--- WHAT YOU ARE ASKED TO DO ---
From the records below, print exactly the lines starting at the one containing "the detriment of" and ending at the one containing "WITH THE SOFTWARE", ends included, and nothing else.
DATA SECTION section start
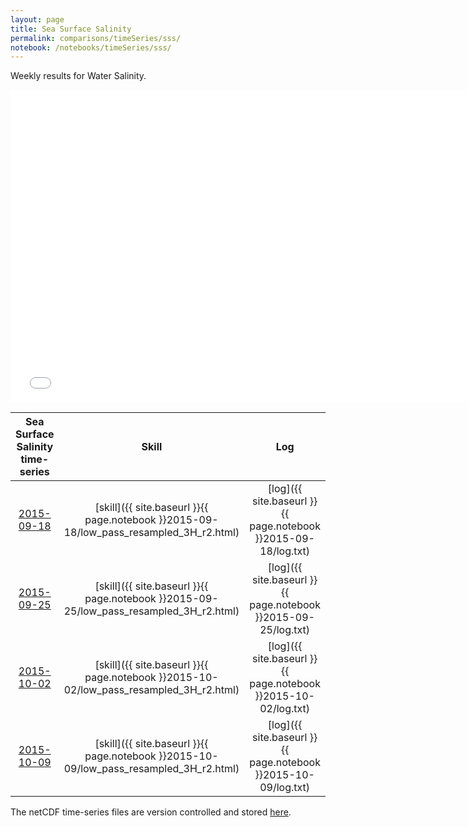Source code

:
 ```yaml
---
layout: page
title: Sea Surface Salinity
permalink: comparisons/timeSeries/sss/
notebook: /notebooks/timeSeries/sss/
---
```


Weekly results for Water Salinity.

<iframe width="750" height="500" frameBorder="0" src="{{ site.baseurl }}{{ page.notebook }}2015-10-09/mapa.html" name="iframe"> <p>Your browser does not support iframes.</p> </iframe>


| Sea Surface Salinity time-series                                                                   | Skill                                                                | Log                                                            |
|:--------------------------------------------------------------------------------------------------:|:--------------------------------------------------------------------:|:--------------------------------------------------------------:|
| <a href="{{ site.baseurl }}{{ page.notebook }}2015-09-18/mapa.html" target="iframe">2015-09-18</a> | [skill]({{ site.baseurl }}{{ page.notebook }}2015-09-18/low_pass_resampled_3H_r2.html)  | [log]({{ site.baseurl }}{{ page.notebook }}2015-09-18/log.txt) |
| <a href="{{ site.baseurl }}{{ page.notebook }}2015-09-25/mapa.html" target="iframe">2015-09-25</a> | [skill]({{ site.baseurl }}{{ page.notebook }}2015-09-25/low_pass_resampled_3H_r2.html)  | [log]({{ site.baseurl }}{{ page.notebook }}2015-09-25/log.txt) |
| <a href="{{ site.baseurl }}{{ page.notebook }}2015-10-02/mapa.html" target="iframe">2015-10-02</a> | [skill]({{ site.baseurl }}{{ page.notebook }}2015-10-02/low_pass_resampled_3H_r2.html)  | [log]({{ site.baseurl }}{{ page.notebook }}2015-10-02/log.txt) |
| <a href="{{ site.baseurl }}{{ page.notebook }}2015-10-09/mapa.html" target="iframe">2015-10-09</a> | [skill]({{ site.baseurl }}{{ page.notebook }}2015-10-09/low_pass_resampled_3H_r2.html)  | [log]({{ site.baseurl }}{{ page.notebook }}2015-10-09/log.txt) |

The netCDF time-series files are version controlled and stored [here](https://github.com/ocefpaf/secoora/tree/gh-pages/notebooks/timeSeries/sss).
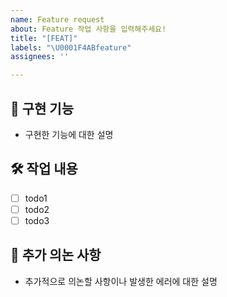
 ```yaml
---
name: Feature request
about: Feature 작업 사항을 입력해주세요!
title: "[FEAT]"
labels: "\U0001F4ABfeature"
assignees: ''

---
```


## 📍 구현 기능
- 구현한 기능에 대한 설명

## 🛠 작업 내용
- [ ] todo1
- [ ] todo2
- [ ] todo3

## 📢 추가 의논 사항
- 추가적으로 의논할 사항이나 발생한 에러에 대한 설명
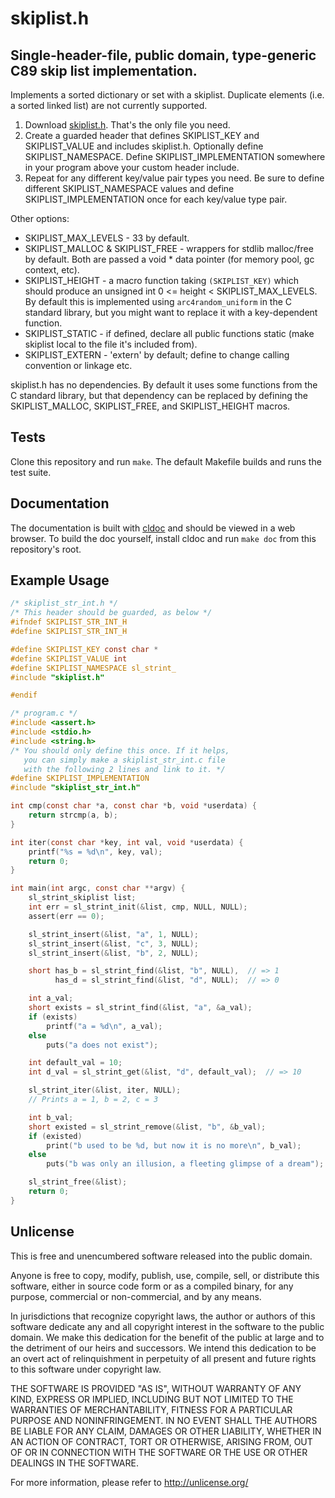 skiplist.h
==========

Single-header-file, public domain, type-generic C89 skip list implementation.
-----------------------------------------------------------------------------

Implements a sorted dictionary or set with a skiplist. Duplicate elements (i.e.
a sorted linked list) are not currently supported.

1. Download [skiplist.h](https://raw.githubusercontent.com/zacharyvoase/skiplist.h/master/skiplist.h).
   That's the only file you need.
2. Create a guarded header that defines SKIPLIST_KEY and SKIPLIST_VALUE
   and includes skiplist.h. Optionally define SKIPLIST_NAMESPACE.
   Define SKIPLIST_IMPLEMENTATION somewhere in your program above
   your custom header include.
3. Repeat for any different key/value pair types you need. Be sure to
   define different SKIPLIST_NAMESPACE values and define SKIPLIST_IMPLEMENTATION
   once for each key/value type pair.

Other options:

 - SKIPLIST_MAX_LEVELS - 33 by default.
 - SKIPLIST_MALLOC & SKIPLIST_FREE - wrappers for stdlib malloc/free by default.
   Both are passed a void \* data pointer (for memory pool, gc context, etc).
 - SKIPLIST_HEIGHT - a macro function taking `(SKIPLIST_KEY)` which should
   produce an unsigned int 0 <= height < SKIPLIST_MAX_LEVELS. By default this
   is implemented using `arc4random_uniform` in the C standard library, but you
   might want to replace it with a key-dependent function.
 - SKIPLIST_STATIC - if defined, declare all public functions static
   (make skiplist local to the file it's included from).
 - SKIPLIST_EXTERN - 'extern' by default; define to change calling convention
   or linkage etc.

skiplist.h has no dependencies. By default it uses some functions from the C
standard library, but that dependency can be replaced by defining the
SKIPLIST_MALLOC, SKIPLIST_FREE, and SKIPLIST_HEIGHT macros.

Tests
-----

Clone this repository and run `make`. The default Makefile builds and runs
the test suite.

Documentation
-------------

The documentation is built with [cldoc](https://github.com/jessevdk/cldoc) and
should be viewed in a web browser. To build the doc yourself, install cldoc and
run `make doc` from this repository's root.

Example Usage
-------------

```c
/* skiplist_str_int.h */
/* This header should be guarded, as below */
#ifndef SKIPLIST_STR_INT_H
#define SKIPLIST_STR_INT_H

#define SKIPLIST_KEY const char *
#define SKIPLIST_VALUE int
#define SKIPLIST_NAMESPACE sl_strint_
#include "skiplist.h"

#endif

/* program.c */
#include <assert.h>
#include <stdio.h>
#include <string.h>
/* You should only define this once. If it helps,
   you can simply make a skiplist_str_int.c file
   with the following 2 lines and link to it. */
#define SKIPLIST_IMPLEMENTATION
#include "skiplist_str_int.h"

int cmp(const char *a, const char *b, void *userdata) {
    return strcmp(a, b);
}

int iter(const char *key, int val, void *userdata) {
    printf("%s = %d\n", key, val);
    return 0;
}

int main(int argc, const char **argv) {
    sl_strint_skiplist list;
    int err = sl_strint_init(&list, cmp, NULL, NULL);
    assert(err == 0);

    sl_strint_insert(&list, "a", 1, NULL);
    sl_strint_insert(&list, "c", 3, NULL);
    sl_strint_insert(&list, "b", 2, NULL);

    short has_b = sl_strint_find(&list, "b", NULL),  // => 1
          has_d = sl_strint_find(&list, "d", NULL);  // => 0

    int a_val;
    short exists = sl_strint_find(&list, "a", &a_val);
    if (exists)
        printf("a = %d\n", a_val);
    else
        puts("a does not exist");

    int default_val = 10;
    int d_val = sl_strint_get(&list, "d", default_val);  // => 10

    sl_strint_iter(&list, iter, NULL);
    // Prints a = 1, b = 2, c = 3

    int b_val;
    short existed = sl_strint_remove(&list, "b", &b_val);
    if (existed)
        print("b used to be %d, but now it is no more\n", b_val);
    else
        puts("b was only an illusion, a fleeting glimpse of a dream");

    sl_strint_free(&list);
    return 0;
}
```


Unlicense
---------

This is free and unencumbered software released into the public domain.

Anyone is free to copy, modify, publish, use, compile, sell, or distribute this
software, either in source code form or as a compiled binary, for any purpose,
commercial or non-commercial, and by any means.

In jurisdictions that recognize copyright laws, the author or authors of this
software dedicate any and all copyright interest in the software to the public
domain. We make this dedication for the benefit of the public at large and to
the detriment of our heirs and successors. We intend this dedication to be an
overt act of relinquishment in perpetuity of all present and future rights to
this software under copyright law.

THE SOFTWARE IS PROVIDED "AS IS", WITHOUT WARRANTY OF ANY KIND, EXPRESS OR
IMPLIED, INCLUDING BUT NOT LIMITED TO THE WARRANTIES OF MERCHANTABILITY,
FITNESS FOR A PARTICULAR PURPOSE AND NONINFRINGEMENT.  IN NO EVENT SHALL THE
AUTHORS BE LIABLE FOR ANY CLAIM, DAMAGES OR OTHER LIABILITY, WHETHER IN AN
ACTION OF CONTRACT, TORT OR OTHERWISE, ARISING FROM, OUT OF OR IN CONNECTION
WITH THE SOFTWARE OR THE USE OR OTHER DEALINGS IN THE SOFTWARE.

For more information, please refer to <http://unlicense.org/>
DATA SECTION section end
--- YOUR SOLUTION ---
the detriment of our heirs and successors. We intend this dedication to be an
overt act of relinquishment in perpetuity of all present and future rights to
this software under copyright law.

THE SOFTWARE IS PROVIDED "AS IS", WITHOUT WARRANTY OF ANY KIND, EXPRESS OR
IMPLIED, INCLUDING BUT NOT LIMITED TO THE WARRANTIES OF MERCHANTABILITY,
FITNESS FOR A PARTICULAR PURPOSE AND NONINFRINGEMENT.  IN NO EVENT SHALL THE
AUTHORS BE LIABLE FOR ANY CLAIM, DAMAGES OR OTHER LIABILITY, WHETHER IN AN
ACTION OF CONTRACT, TORT OR OTHERWISE, ARISING FROM, OUT OF OR IN CONNECTION
WITH THE SOFTWARE OR THE USE OR OTHER DEALINGS IN THE SOFTWARE.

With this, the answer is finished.